▶ [EXERCISE]: From the listing below, work out the number of lines containing "Remove" and give that number without comment.

╭─ EXERCISE DATA

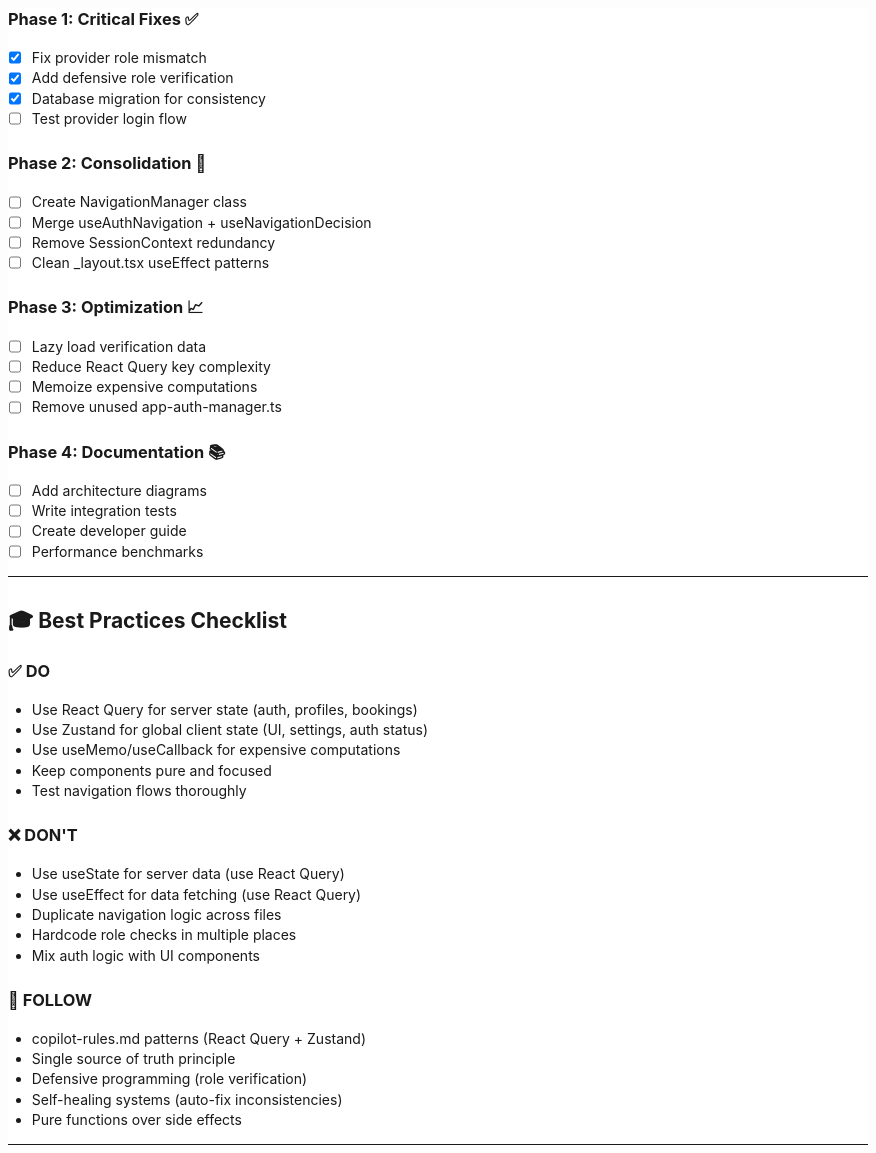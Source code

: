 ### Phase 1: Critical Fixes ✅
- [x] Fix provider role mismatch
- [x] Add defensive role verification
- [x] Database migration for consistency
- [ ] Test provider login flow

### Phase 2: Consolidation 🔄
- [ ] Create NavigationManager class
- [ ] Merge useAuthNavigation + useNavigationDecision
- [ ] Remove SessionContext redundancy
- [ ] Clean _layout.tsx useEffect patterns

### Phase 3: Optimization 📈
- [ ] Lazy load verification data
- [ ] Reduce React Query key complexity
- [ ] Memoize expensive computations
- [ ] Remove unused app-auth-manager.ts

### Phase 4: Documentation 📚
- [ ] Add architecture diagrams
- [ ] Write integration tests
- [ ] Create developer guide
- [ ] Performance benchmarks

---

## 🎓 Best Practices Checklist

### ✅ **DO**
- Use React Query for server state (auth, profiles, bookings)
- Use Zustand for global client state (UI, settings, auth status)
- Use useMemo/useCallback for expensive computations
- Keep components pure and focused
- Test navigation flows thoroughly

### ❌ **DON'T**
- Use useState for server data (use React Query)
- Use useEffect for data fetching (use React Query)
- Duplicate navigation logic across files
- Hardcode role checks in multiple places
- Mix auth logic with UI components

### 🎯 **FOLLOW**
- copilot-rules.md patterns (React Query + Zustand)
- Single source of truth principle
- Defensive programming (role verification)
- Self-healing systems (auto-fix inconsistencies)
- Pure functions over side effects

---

╰─
╭─ EXERCISE DATA

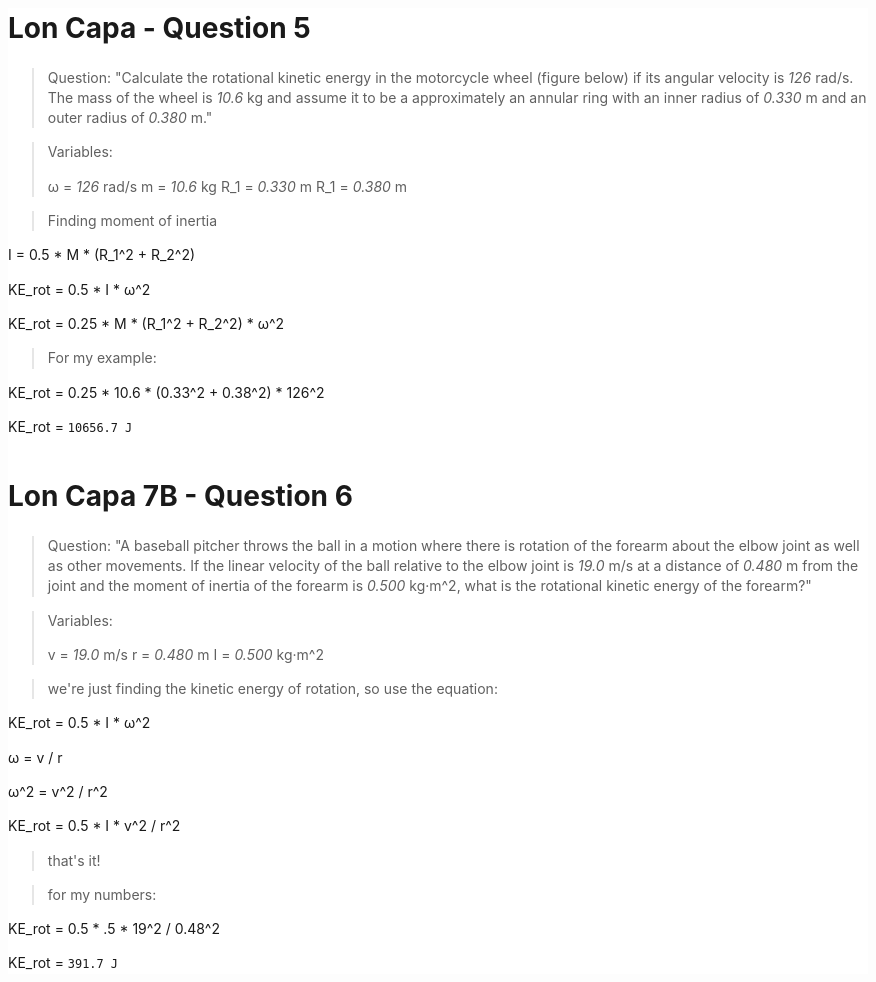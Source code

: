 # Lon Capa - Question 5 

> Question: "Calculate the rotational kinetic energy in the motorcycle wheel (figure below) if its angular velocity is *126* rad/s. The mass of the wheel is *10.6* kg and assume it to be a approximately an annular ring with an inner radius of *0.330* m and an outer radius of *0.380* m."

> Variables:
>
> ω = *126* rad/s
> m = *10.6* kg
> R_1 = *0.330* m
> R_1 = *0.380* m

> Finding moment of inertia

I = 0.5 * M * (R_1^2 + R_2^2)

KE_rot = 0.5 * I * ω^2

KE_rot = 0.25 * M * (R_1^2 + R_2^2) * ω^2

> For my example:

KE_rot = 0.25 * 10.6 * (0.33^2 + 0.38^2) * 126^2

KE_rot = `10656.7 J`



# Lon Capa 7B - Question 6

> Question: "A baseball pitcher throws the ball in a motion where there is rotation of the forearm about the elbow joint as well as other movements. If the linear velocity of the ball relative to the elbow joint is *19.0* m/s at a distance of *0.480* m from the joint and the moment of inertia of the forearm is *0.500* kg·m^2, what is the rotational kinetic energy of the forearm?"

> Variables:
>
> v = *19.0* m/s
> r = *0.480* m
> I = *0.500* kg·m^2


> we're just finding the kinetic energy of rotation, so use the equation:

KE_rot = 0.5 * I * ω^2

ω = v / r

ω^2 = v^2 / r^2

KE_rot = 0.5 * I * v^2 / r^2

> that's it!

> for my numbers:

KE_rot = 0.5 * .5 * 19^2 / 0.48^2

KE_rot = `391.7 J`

╰─

▶ [EXPECTED ANSWER]: 2